### INSTRUCTIONS TO FOLLOW
Return, from the lines below, each one that includes the word "right".

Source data

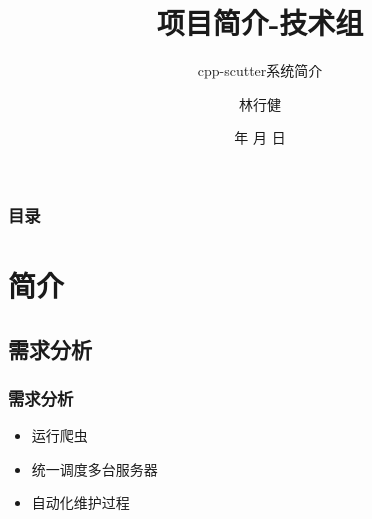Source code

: \documentclass{beamer}
\begin{document}
\title{项目简介-技术组}
\subtitle{cpp-scutter系统简介}

\author{林行健}


\renewcommand{\today}{\number\year 年 \number\month 月 \number\day 日}
\date{\today}

\subject{Presentations}

\begin{frame}
\titlepage
\end{frame}

\begin{frame}[plain]
\frametitle{目录}
\begin{multicols}{2}
\tableofcontents %
\end{multicols}
\end{frame}

\section{简介}
\subsection{需求分析}
\begin{frame}[allowframebreaks]
\frametitle{需求分析}
\begin{itemize}
\item 运行爬虫
\item 统一调度多台服务器
\item 自动化维护过程
\end{itemize}
\framebreak
\end{frame}
\end{document}
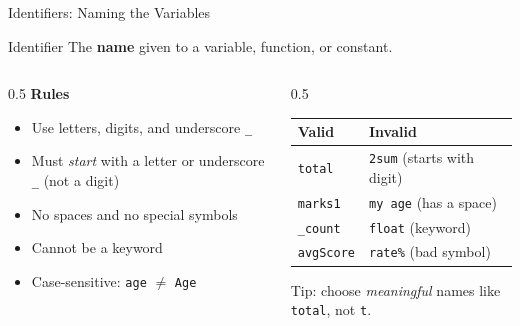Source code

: \documentclass[aspectratio=169]{beamer}
\begin{document}
	\begin{frame}{Identifiers: Naming the Variables}
		\begin{block}{Identifier}
			The \textbf{name} given to a variable, function, or constant.
		\end{block}
		\vspace*{0.3cm}
		\begin{columns}[T]
			\begin{column}{0.5\textwidth}
				\textbf{Rules}
				\begin{itemize}
					\item Use letters, digits, and underscore \texttt{\_}
					\item Must \emph{start} with a letter or underscore \texttt{\_} (not a digit)
					\item No spaces and no special symbols
					\item Cannot be a keyword
					\item Case-sensitive: \texttt{age} $\neq$ \texttt{Age}
				\end{itemize}
			\end{column}
			\begin{column}{0.5\textwidth}
				\renewcommand{\arraystretch}{1.25}
				\centering
				\begin{tabular}{@{}ll@{}}
					\toprule
					\textbf{Valid} & \textbf{Invalid} \\
					\midrule
					\texttt{total}    & \texttt{2sum} (starts with digit) \\
					\texttt{marks1}   & \texttt{my age} (has a space) \\
					\texttt{\_count}  & \texttt{float} (keyword) \\
					\texttt{avgScore} & \texttt{rate\%} (bad symbol) \\
					\bottomrule
				\end{tabular}
				\vspace{0.2cm}
				
				\footnotesize Tip: choose \emph{meaningful} names like \texttt{total}, not \texttt{t}.
			\end{column}
		\end{columns}
	\end{frame}
	
\end{document}
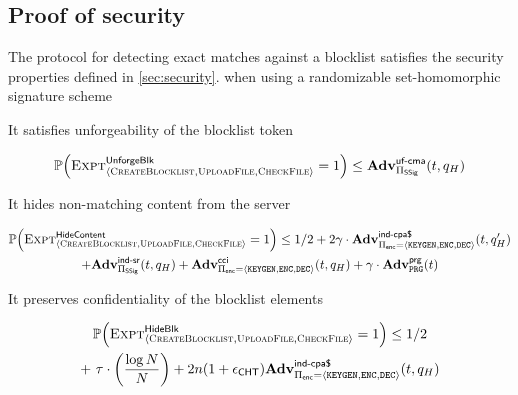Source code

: \subsection{Proof of security \protocolFMP}
\label{sec:proof:fmp}
%
\begin{theorem}
	
	The protocol \protocolFMP for detecting exact matches against a blocklist satisfies the security properties defined in \ref{sec:security}.
when using a randomizable set-homomorphic signature scheme \ourSigSchemeDefn 

\enumListStart
	
	\item It satisfies unforgeability of the blocklist token 
	\begin{small}
	\begin{gather*}
    \prob{\unforgeBlocklistExp = 1} \le \ufcmaAdv
\end{gather*}
	\end{small}
	
	\item It hides non-matching content from the server 
	
	\begin{small}
					\begin{gather*}
			\prob{\hidingContentExp = 1} \le 1/2 + 2 \numProjections \cdot \Advantage{\indcpaRandLabel}{\encryptionSchemeDefn}(\timeBound, 
		\oracleQueries') \\  + \indsrAdv +  \Advantage{\cciLabel}{\encryptionSchemeDefn}(\timeBound, \oracleQueries)  + \numProjections \cdot \Advantage{\prgLabel}{\prg}(\timeBound)
		\end{gather*}
		\end{small}
	
	\item It preserves confidentiality of the blocklist elements
	
	\begin{small}
				\begin{gather*}
				\prob{\hidingBlocklistExp = 1} \le 1/2  \\ + ~\numBlocklistParts \cdot \left(\frac{\log \rsaMod}{\rsaMod}\right) + 2 \blocklistSize (1 +  \cuckooTableParam)\Advantage{\indcpaRandLabel}{\encryptionSchemeDefn}(\timeBound, \oracleQueries)
			\end{gather*}
		\end{small}
	
	\enumListEnd  


\end{theorem}



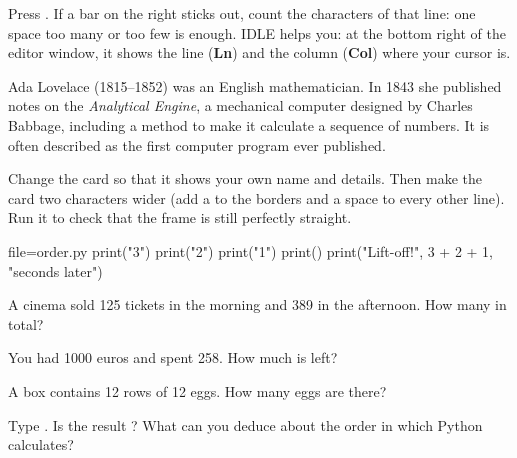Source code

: Press . If a bar on the right sticks out, count the characters of that line: one space
too many or too few is enough. IDLE helps you: at the bottom right of the editor window, it shows
the line (\textbf{Ln}) and the column (\textbf{Col}) where your cursor is.

\begin{culture}
Ada Lovelace (1815--1852) was an English mathematician. In 1843 she published notes on the
\emph{Analytical Engine}, a mechanical computer designed by Charles Babbage, including a method to
make it calculate a sequence of numbers. It is often described as the first computer program ever
published.
\end{culture}

\begin{atoi}
Change the card so that it shows your own name and details. Then make the card two characters wider
(add a \py{-} to the borders and a space to every other line). Run it to check that the frame is
still perfectly straight.
\end{atoi}


\begin{questions}[2]
\item {}
\item {}
\item {}
\item {}
\item {}
\item {}
\end{questions}

\begin{code}{file=order.py}
print("3")
print("2")
print("1")
print()
print("Lift-off!", 3 + 2 + 1, "seconds later")
\end{code}

\begin{questions}
\item A cinema sold 125 tickets in the morning and 389 in the afternoon. How many in total?
\item You had 1000 euros and spent 258. How much is left?
\item A box contains 12 rows of 12 eggs. How many eggs are there?
\item Type . Is the result ? What can you deduce about the order in which
  Python calculates?
\end{questions}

### TASK SOLUTION
				\prob{\hidingBlocklistExp = 1} \le 1/2  \\ + ~\numBlocklistParts \cdot \left(\frac{\log \rsaMod}{\rsaMod}\right) + 2 \blocklistSize (1 +  \cuckooTableParam)\Advantage{\indcpaRandLabel}{\encryptionSchemeDefn}(\timeBound, \oracleQueries)
: Press . If a bar on the right sticks out, count the characters of that line: one space
too many or too few is enough. IDLE helps you: at the bottom right of the editor window, it shows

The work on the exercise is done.